Momentos-chave
Atualizações em direto
  • Termina o debate sobre o Conselho Europeu de dia 12 e 13 de dezembro. Em breve no Observador pode ler sobre os principais momentos do debate quinzenal.

  • António Costa diz que, sobre as Alterações Climáticas, Portugal está confortável porque “Portugal foi o primeiro país” a assumir o compromisso para a neutralidade carbónica em 2050. Lembrou que “há dois Estados-membros que ainda não aceitaram o compromisso.

  • Costa satisfeito por poder levar a Bruxelas grande consenso contra proposta finlandesa

    António Costa regista que todos, exceto a Iniciativa Liberal, estão contra a proposta finlandesa. Na bancada do CDS registou-se que o Chega não se pronunciou. Ao que o primeiro-ministro respondeu: “Já não está cá, mas deve estar de acordo. Nisto deve estar de acordo”.
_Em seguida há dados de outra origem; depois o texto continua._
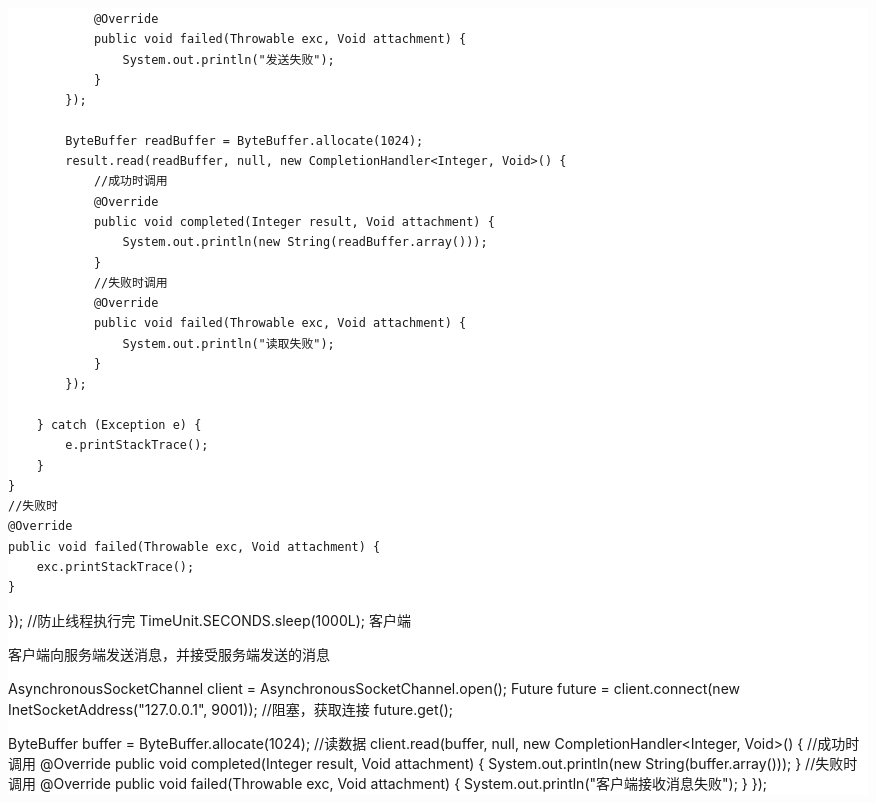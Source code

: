                 @Override
                public void failed(Throwable exc, Void attachment) {
                    System.out.println("发送失败");
                }
            });

            ByteBuffer readBuffer = ByteBuffer.allocate(1024);
            result.read(readBuffer, null, new CompletionHandler<Integer, Void>() {
                //成功时调用
                @Override
                public void completed(Integer result, Void attachment) {
                    System.out.println(new String(readBuffer.array()));
                }
                //失败时调用
                @Override
                public void failed(Throwable exc, Void attachment) {
                    System.out.println("读取失败");
                }
            });

        } catch (Exception e) {
            e.printStackTrace();
        }
    }
    //失败时
    @Override
    public void failed(Throwable exc, Void attachment) {
        exc.printStackTrace();
    }
});
//防止线程执行完
TimeUnit.SECONDS.sleep(1000L);
客户端

客户端向服务端发送消息，并接受服务端发送的消息

AsynchronousSocketChannel client = AsynchronousSocketChannel.open();
Future<Void> future = client.connect(new InetSocketAddress("127.0.0.1", 9001));
//阻塞，获取连接
future.get();

ByteBuffer buffer = ByteBuffer.allocate(1024);
//读数据
client.read(buffer, null, new CompletionHandler<Integer, Void>() {
    //成功时调用
    @Override
    public void completed(Integer result, Void attachment) {
        System.out.println(new String(buffer.array()));
    }
    //失败时调用
    @Override
    public void failed(Throwable exc, Void attachment) {
        System.out.println("客户端接收消息失败");
    }
});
  • PAN e Verdes também rejeitam proposta finlandesa

    PAN e PEV confirmam que são contra a proposta finlandesa para o orçamento da UE. Todos os partidos que intervieram no debate sobre o Conselho Europeu: PS, PSD, BE, PCP, CDS, PAN e PEV contra a proposta da presidência finlandesa.

    Iniciativa Liberal, Livre e Chega não têm palavra neste debate. Durante o debate quinzenal, só a Iniciativa Liberal criticou a postura de exigir mais fundos à União Europeia.

  • Costa pediu, Costa tem. Consenso contra proposta finlandesa. PSD e CDS juntam-se a PCP, BE e PS

    CDS também está contra a proposta da Finlândia para o Quadro Financeiro Plurianual. O primeiro-ministro pediu, o primeiro-ministro tem. Há um amplo consenso para António Costa levar a Bruxelas: praticamente todo o hemiciclo recusa a proposta da presidência finlandesa que estabelece que as contribuições dos Estados-membros para a UE é apenas 1,03% do Rendimento Nacional Bruto.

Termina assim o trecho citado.